Only two hours after arriving in Ankara, Turkey on Tuesday for the 2026 NATO Summit, U.S. President Donald Trump offended European officials by reiterating his desire for Greenland to be “controlled by the United States, not by Denmark.” Trump is attending the event during a time of considerable tensions between the United States and European members of the North Atlantic Treaty Organization (NATO), which he has been highly critical of. But retired U.S. Army Lt. Gen. Mark Hertling, writing for the conservative website The Bulwark, argues that Trump has a fundamental misunderstanding of what NATO brings to the table.
“The leaders of each of the North Atlantic Treaty Organization’s members are in Ankara this week at one of the most consequential moments in the alliance’s history,” Hertling, a former U.S. Army Europe commander, explains in The Bulwark. “Russia’s war against Ukraine continues with no negotiated settlement in sight, and the lessons of that war are reshaping assumptions about readiness, industrial capacity, logistics, drones, electronic warfare, air defense, and ammunition consumption. NATO members are also confronting instability across the Middle East, growing competition in the Arctic, attacks on critical infrastructure, cyber threats, disinformation campaigns, China’s expanding influence, and uncertainty surrounding the future disposition of American forces in Europe.”
Hertling continues, “These are the issues that should dominate a summit of the world’s most successful political and military alliance.

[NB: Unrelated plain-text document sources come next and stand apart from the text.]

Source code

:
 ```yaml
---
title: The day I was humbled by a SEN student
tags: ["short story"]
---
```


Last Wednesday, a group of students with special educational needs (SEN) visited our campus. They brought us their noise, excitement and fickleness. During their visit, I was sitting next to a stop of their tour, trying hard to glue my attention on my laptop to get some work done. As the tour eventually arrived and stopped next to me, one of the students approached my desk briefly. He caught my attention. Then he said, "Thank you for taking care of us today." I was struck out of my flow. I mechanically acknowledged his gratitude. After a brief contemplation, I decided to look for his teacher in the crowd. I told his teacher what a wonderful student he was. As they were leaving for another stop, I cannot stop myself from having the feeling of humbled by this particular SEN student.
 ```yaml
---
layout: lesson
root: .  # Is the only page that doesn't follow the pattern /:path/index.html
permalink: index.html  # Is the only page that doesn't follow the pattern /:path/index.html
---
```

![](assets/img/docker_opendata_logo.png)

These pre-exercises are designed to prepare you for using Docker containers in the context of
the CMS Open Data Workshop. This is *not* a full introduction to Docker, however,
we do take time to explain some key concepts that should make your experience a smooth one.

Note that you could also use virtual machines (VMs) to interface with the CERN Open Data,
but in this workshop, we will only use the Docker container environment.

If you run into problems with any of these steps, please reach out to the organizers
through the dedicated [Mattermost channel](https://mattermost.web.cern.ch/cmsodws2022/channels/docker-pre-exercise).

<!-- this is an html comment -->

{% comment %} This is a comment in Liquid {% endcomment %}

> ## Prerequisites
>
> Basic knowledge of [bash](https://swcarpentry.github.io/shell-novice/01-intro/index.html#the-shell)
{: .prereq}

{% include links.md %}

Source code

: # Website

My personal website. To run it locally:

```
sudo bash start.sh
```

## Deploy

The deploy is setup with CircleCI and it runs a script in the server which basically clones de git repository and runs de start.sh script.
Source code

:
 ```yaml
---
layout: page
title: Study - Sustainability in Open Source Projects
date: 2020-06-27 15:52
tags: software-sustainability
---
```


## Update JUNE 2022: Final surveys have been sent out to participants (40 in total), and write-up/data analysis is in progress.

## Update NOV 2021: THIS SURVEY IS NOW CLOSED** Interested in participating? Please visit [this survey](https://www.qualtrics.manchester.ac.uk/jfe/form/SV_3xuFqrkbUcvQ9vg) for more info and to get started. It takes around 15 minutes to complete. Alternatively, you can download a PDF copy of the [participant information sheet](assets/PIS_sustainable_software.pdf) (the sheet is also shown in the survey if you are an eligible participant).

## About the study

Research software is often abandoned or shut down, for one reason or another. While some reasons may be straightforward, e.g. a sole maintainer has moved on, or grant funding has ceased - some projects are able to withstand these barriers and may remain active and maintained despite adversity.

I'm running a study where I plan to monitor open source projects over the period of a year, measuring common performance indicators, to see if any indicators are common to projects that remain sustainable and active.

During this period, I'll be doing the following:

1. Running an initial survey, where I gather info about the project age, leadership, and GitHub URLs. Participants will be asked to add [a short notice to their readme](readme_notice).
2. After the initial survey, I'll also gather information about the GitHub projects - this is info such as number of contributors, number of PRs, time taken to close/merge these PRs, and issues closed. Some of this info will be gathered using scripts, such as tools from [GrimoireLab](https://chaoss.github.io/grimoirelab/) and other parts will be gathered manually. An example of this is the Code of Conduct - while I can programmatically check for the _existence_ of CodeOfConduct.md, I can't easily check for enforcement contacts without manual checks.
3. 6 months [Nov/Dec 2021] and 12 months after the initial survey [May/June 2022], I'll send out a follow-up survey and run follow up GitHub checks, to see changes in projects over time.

But instead, much of the attention in Ankara has focused on how European leaders will manage President Donald Trump, his animosity toward the alliance, and his continuing demands for greater defense spending.”
Herling isn’t against European NATO members spending more of their tax dollars on national defense, but Trump, he emphasizes, misses the mark badly when he describes NATO as a burden for the U.S.
“Defense spending is not unimportant, as many NATO members neglected their military capabilities for far too long after the end of the Cold War,” Herling argues. “But President Trump’s fixation on percentages — and on money generally — has distorted the discussion of what an alliance is, how NATO generates collective strength, and what the members must do together to address the increasingly complex security environment they face. The spending debate has become a canard, not because nations should spend less on defense, but because the suggestion that a single fiscal measurement can determine whether a country is a good ally, or whether NATO is becoming stronger, substitutes accounting for strategy…. Money matters, but what nations buy, what capabilities they develop, how ready their forces are, how quickly those forces can deploy, how long they can sustain combat operations, and how effectively they can operate alongside the forces of other nations matter far more.”